Exercise prompt - Reproduce each line below without any alteration.
+--
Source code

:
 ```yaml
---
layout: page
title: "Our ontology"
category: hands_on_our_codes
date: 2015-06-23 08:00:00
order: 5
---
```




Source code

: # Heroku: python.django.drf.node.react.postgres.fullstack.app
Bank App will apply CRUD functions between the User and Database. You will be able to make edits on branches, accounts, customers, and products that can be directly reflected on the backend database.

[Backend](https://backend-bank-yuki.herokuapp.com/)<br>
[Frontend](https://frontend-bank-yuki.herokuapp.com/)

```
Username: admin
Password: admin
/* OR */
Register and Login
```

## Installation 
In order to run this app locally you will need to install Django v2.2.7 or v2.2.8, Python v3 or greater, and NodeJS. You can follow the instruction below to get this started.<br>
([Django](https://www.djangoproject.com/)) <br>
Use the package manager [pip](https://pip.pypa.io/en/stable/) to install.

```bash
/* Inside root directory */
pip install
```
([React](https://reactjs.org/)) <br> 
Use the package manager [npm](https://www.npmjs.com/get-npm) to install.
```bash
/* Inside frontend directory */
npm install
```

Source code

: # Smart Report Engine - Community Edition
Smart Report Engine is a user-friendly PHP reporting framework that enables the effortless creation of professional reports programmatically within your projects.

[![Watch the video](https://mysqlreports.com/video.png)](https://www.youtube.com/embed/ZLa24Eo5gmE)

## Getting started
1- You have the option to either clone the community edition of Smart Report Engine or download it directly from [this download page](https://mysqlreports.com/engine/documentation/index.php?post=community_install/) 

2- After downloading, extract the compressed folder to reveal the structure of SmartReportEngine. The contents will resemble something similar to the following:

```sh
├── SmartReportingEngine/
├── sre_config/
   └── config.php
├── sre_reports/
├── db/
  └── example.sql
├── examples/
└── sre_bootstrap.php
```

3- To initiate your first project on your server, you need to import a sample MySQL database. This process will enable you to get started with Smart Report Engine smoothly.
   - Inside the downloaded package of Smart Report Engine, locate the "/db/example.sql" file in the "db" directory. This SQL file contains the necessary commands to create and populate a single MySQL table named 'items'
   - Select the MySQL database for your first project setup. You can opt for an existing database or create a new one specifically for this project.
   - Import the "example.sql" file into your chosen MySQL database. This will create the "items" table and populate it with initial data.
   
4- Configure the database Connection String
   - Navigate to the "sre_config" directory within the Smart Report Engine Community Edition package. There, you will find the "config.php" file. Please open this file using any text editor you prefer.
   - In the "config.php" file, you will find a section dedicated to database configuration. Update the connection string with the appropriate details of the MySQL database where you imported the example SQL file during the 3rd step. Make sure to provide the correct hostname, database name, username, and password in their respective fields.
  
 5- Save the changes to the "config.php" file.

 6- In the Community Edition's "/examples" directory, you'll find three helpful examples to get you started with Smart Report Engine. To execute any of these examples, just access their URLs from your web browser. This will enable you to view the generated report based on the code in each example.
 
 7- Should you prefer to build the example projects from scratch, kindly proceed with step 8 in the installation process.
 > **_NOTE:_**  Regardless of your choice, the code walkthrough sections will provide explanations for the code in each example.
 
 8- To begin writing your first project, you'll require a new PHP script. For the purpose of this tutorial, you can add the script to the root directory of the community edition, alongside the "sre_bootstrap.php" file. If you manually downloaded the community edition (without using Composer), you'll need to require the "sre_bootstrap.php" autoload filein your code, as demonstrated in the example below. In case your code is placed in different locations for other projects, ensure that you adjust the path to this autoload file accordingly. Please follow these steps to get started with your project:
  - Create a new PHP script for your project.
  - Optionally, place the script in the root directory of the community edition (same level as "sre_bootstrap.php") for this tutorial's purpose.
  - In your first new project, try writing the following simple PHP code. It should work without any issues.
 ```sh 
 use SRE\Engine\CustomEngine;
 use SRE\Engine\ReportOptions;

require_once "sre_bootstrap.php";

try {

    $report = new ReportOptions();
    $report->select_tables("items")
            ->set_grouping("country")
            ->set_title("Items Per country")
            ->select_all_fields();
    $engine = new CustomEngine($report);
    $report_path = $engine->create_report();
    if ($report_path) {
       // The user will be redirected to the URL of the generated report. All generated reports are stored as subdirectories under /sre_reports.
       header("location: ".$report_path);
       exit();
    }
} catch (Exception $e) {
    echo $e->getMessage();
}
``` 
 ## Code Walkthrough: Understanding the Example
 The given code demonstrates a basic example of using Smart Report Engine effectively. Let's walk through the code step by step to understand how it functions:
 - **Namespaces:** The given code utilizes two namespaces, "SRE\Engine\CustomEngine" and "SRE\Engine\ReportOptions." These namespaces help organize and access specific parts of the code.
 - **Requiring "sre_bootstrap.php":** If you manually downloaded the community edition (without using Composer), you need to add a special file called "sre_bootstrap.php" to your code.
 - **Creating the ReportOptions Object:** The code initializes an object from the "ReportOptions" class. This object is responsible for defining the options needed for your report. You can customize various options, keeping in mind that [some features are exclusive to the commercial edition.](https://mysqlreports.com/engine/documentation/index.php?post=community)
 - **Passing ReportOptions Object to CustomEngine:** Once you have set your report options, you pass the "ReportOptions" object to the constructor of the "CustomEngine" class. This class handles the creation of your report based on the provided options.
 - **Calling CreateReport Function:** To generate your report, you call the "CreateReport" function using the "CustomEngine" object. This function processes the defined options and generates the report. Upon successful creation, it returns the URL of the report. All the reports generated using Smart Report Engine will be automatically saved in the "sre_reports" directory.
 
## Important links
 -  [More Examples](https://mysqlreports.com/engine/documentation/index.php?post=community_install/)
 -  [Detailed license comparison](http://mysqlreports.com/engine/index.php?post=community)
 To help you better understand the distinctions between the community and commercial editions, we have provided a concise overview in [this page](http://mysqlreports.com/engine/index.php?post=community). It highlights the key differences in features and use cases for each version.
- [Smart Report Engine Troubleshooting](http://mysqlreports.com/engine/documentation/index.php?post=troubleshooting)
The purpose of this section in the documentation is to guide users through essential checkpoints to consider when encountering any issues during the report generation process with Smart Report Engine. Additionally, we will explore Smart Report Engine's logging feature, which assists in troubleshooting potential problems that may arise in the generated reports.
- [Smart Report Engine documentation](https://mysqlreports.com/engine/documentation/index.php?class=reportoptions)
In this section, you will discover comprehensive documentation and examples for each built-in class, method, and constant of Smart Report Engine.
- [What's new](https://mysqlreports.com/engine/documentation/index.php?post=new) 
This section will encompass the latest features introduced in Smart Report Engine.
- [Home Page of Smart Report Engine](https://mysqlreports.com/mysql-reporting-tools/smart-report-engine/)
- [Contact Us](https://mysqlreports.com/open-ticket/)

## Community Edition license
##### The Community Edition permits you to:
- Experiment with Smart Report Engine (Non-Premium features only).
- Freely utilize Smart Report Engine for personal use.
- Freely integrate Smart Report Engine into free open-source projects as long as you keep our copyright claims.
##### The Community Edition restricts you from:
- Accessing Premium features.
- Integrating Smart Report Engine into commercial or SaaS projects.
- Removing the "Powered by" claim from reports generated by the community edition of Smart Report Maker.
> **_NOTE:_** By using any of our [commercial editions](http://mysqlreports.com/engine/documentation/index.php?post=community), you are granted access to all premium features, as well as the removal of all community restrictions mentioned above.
+--
Your response -
Source code

:
 ```yaml
---
layout: page
title: "Our ontology"
category: hands_on_our_codes
date: 2015-06-23 08:00:00
order: 5
---
```




Source code

: # Heroku: python.django.drf.node.react.postgres.fullstack.app
Bank App will apply CRUD functions between the User and Database. You will be able to make edits on branches, accounts, customers, and products that can be directly reflected on the backend database.

[Backend](https://backend-bank-yuki.herokuapp.com/)<br>
[Frontend](https://frontend-bank-yuki.herokuapp.com/)

```
Username: admin
Password: admin
/* OR */
Register and Login
```

## Installation 
In order to run this app locally you will need to install Django v2.2.7 or v2.2.8, Python v3 or greater, and NodeJS. You can follow the instruction below to get this started.<br>
([Django](https://www.djangoproject.com/)) <br>
Use the package manager [pip](https://pip.pypa.io/en/stable/) to install.

```bash
/* Inside root directory */
pip install
```
([React](https://reactjs.org/)) <br> 
Use the package manager [npm](https://www.npmjs.com/get-npm) to install.
```bash
/* Inside frontend directory */
npm install
```

Source code

: # Smart Report Engine - Community Edition
Smart Report Engine is a user-friendly PHP reporting framework that enables the effortless creation of professional reports programmatically within your projects.

[![Watch the video](https://mysqlreports.com/video.png)](https://www.youtube.com/embed/ZLa24Eo5gmE)

## Getting started
1- You have the option to either clone the community edition of Smart Report Engine or download it directly from [this download page](https://mysqlreports.com/engine/documentation/index.php?post=community_install/) 

2- After downloading, extract the compressed folder to reveal the structure of SmartReportEngine. The contents will resemble something similar to the following:

```sh
├── SmartReportingEngine/
├── sre_config/
   └── config.php
├── sre_reports/
├── db/
  └── example.sql
├── examples/
└── sre_bootstrap.php
```

3- To initiate your first project on your server, you need to import a sample MySQL database. This process will enable you to get started with Smart Report Engine smoothly.
   - Inside the downloaded package of Smart Report Engine, locate the "/db/example.sql" file in the "db" directory. This SQL file contains the necessary commands to create and populate a single MySQL table named 'items'
   - Select the MySQL database for your first project setup. You can opt for an existing database or create a new one specifically for this project.
   - Import the "example.sql" file into your chosen MySQL database. This will create the "items" table and populate it with initial data.
   
4- Configure the database Connection String
   - Navigate to the "sre_config" directory within the Smart Report Engine Community Edition package. There, you will find the "config.php" file. Please open this file using any text editor you prefer.
   - In the "config.php" file, you will find a section dedicated to database configuration. Update the connection string with the appropriate details of the MySQL database where you imported the example SQL file during the 3rd step. Make sure to provide the correct hostname, database name, username, and password in their respective fields.
  
 5- Save the changes to the "config.php" file.

 6- In the Community Edition's "/examples" directory, you'll find three helpful examples to get you started with Smart Report Engine. To execute any of these examples, just access their URLs from your web browser. This will enable you to view the generated report based on the code in each example.
 
 7- Should you prefer to build the example projects from scratch, kindly proceed with step 8 in the installation process.
 > **_NOTE:_**  Regardless of your choice, the code walkthrough sections will provide explanations for the code in each example.
 
 8- To begin writing your first project, you'll require a new PHP script. For the purpose of this tutorial, you can add the script to the root directory of the community edition, alongside the "sre_bootstrap.php" file. If you manually downloaded the community edition (without using Composer), you'll need to require the "sre_bootstrap.php" autoload filein your code, as demonstrated in the example below. In case your code is placed in different locations for other projects, ensure that you adjust the path to this autoload file accordingly. Please follow these steps to get started with your project:
  - Create a new PHP script for your project.
  - Optionally, place the script in the root directory of the community edition (same level as "sre_bootstrap.php") for this tutorial's purpose.
  - In your first new project, try writing the following simple PHP code. It should work without any issues.
 ```sh 
 use SRE\Engine\CustomEngine;
 use SRE\Engine\ReportOptions;

require_once "sre_bootstrap.php";

try {

    $report = new ReportOptions();
    $report->select_tables("items")
            ->set_grouping("country")
            ->set_title("Items Per country")
            ->select_all_fields();
    $engine = new CustomEngine($report);
    $report_path = $engine->create_report();
    if ($report_path) {
       // The user will be redirected to the URL of the generated report. All generated reports are stored as subdirectories under /sre_reports.
       header("location: ".$report_path);
       exit();
    }
} catch (Exception $e) {
    echo $e->getMessage();
}
``` 
 ## Code Walkthrough: Understanding the Example
 The given code demonstrates a basic example of using Smart Report Engine effectively. Let's walk through the code step by step to understand how it functions:
 - **Namespaces:** The given code utilizes two namespaces, "SRE\Engine\CustomEngine" and "SRE\Engine\ReportOptions." These namespaces help organize and access specific parts of the code.
 - **Requiring "sre_bootstrap.php":** If you manually downloaded the community edition (without using Composer), you need to add a special file called "sre_bootstrap.php" to your code.
 - **Creating the ReportOptions Object:** The code initializes an object from the "ReportOptions" class. This object is responsible for defining the options needed for your report. You can customize various options, keeping in mind that [some features are exclusive to the commercial edition.](https://mysqlreports.com/engine/documentation/index.php?post=community)
 - **Passing ReportOptions Object to CustomEngine:** Once you have set your report options, you pass the "ReportOptions" object to the constructor of the "CustomEngine" class. This class handles the creation of your report based on the provided options.
 - **Calling CreateReport Function:** To generate your report, you call the "CreateReport" function using the "CustomEngine" object. This function processes the defined options and generates the report. Upon successful creation, it returns the URL of the report. All the reports generated using Smart Report Engine will be automatically saved in the "sre_reports" directory.
 
## Important links
 -  [More Examples](https://mysqlreports.com/engine/documentation/index.php?post=community_install/)
 -  [Detailed license comparison](http://mysqlreports.com/engine/index.php?post=community)
 To help you better understand the distinctions between the community and commercial editions, we have provided a concise overview in [this page](http://mysqlreports.com/engine/index.php?post=community). It highlights the key differences in features and use cases for each version.
- [Smart Report Engine Troubleshooting](http://mysqlreports.com/engine/documentation/index.php?post=troubleshooting)
The purpose of this section in the documentation is to guide users through essential checkpoints to consider when encountering any issues during the report generation process with Smart Report Engine. Additionally, we will explore Smart Report Engine's logging feature, which assists in troubleshooting potential problems that may arise in the generated reports.
- [Smart Report Engine documentation](https://mysqlreports.com/engine/documentation/index.php?class=reportoptions)
In this section, you will discover comprehensive documentation and examples for each built-in class, method, and constant of Smart Report Engine.
- [What's new](https://mysqlreports.com/engine/documentation/index.php?post=new) 
This section will encompass the latest features introduced in Smart Report Engine.
- [Home Page of Smart Report Engine](https://mysqlreports.com/mysql-reporting-tools/smart-report-engine/)
- [Contact Us](https://mysqlreports.com/open-ticket/)

## Community Edition license
##### The Community Edition permits you to:
- Experiment with Smart Report Engine (Non-Premium features only).
- Freely utilize Smart Report Engine for personal use.
- Freely integrate Smart Report Engine into free open-source projects as long as you keep our copyright claims.
##### The Community Edition restricts you from:
- Accessing Premium features.
- Integrating Smart Report Engine into commercial or SaaS projects.
- Removing the "Powered by" claim from reports generated by the community edition of Smart Report Maker.
> **_NOTE:_** By using any of our [commercial editions](http://mysqlreports.com/engine/documentation/index.php?post=community), you are granted access to all premium features, as well as the removal of all community restrictions mentioned above.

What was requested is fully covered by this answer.